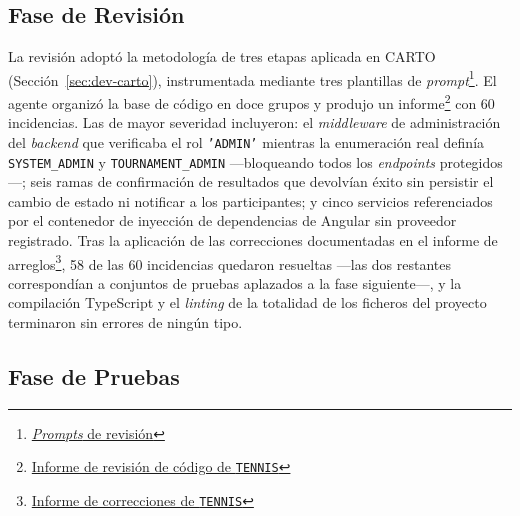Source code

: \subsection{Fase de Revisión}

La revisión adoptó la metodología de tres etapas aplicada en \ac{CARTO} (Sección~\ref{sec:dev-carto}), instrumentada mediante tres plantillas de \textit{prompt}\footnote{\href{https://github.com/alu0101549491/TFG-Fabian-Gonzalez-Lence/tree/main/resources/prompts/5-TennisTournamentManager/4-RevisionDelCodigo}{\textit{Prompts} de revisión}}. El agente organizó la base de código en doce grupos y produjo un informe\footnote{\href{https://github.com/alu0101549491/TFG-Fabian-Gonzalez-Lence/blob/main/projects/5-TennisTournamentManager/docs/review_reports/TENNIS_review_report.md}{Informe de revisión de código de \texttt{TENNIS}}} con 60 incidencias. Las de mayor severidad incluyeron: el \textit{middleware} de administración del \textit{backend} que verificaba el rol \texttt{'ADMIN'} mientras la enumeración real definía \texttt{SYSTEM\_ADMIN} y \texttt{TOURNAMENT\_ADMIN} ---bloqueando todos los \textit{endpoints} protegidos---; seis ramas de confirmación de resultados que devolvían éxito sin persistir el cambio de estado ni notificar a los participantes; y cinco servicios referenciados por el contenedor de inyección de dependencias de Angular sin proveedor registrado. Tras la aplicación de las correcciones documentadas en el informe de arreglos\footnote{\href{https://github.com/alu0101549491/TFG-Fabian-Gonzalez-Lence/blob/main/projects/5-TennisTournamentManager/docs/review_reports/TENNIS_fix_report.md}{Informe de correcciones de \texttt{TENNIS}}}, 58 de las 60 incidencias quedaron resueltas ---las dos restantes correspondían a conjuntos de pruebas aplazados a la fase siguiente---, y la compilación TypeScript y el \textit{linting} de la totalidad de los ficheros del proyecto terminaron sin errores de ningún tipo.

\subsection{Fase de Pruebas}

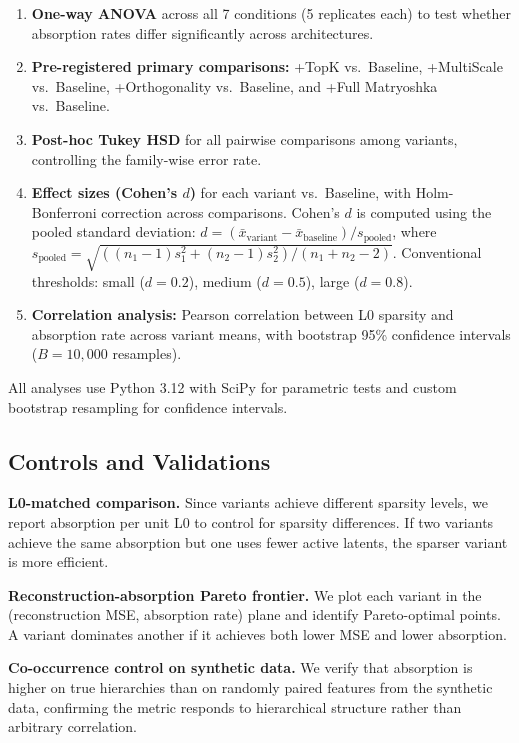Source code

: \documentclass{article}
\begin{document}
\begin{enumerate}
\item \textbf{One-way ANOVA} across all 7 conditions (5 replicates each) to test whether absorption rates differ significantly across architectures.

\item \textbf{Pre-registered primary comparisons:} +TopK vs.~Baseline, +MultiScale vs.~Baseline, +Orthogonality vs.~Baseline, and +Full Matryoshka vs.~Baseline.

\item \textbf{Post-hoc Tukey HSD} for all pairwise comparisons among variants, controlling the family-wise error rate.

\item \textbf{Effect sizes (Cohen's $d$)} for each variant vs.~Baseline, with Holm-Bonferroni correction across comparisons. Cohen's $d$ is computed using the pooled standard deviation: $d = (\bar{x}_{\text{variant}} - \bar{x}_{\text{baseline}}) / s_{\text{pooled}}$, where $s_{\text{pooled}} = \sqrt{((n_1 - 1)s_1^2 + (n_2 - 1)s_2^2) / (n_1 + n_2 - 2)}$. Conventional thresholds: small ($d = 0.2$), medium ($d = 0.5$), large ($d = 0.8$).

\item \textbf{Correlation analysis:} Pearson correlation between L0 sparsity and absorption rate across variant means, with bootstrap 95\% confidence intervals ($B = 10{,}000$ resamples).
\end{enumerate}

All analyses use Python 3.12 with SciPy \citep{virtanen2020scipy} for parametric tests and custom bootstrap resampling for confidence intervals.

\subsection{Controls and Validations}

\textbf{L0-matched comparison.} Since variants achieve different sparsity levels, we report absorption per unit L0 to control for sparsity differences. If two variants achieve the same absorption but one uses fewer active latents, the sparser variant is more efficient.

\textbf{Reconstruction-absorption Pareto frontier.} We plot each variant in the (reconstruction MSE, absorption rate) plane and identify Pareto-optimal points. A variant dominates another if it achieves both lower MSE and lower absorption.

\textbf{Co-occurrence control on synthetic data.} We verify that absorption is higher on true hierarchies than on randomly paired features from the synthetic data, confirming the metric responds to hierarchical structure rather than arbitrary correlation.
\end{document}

┄┄┄┄┄┄┄┄┄┄

Find each line of the data above that holds the word "variants", then copy it.

\item \textbf{Post-hoc Tukey HSD} for all pairwise comparisons among variants, controlling the family-wise error rate.
\textbf{L0-matched comparison.} Since variants achieve different sparsity levels, we report absorption per unit L0 to control for sparsity differences. If two variants achieve the same absorption but one uses fewer active latents, the sparser variant is more efficient.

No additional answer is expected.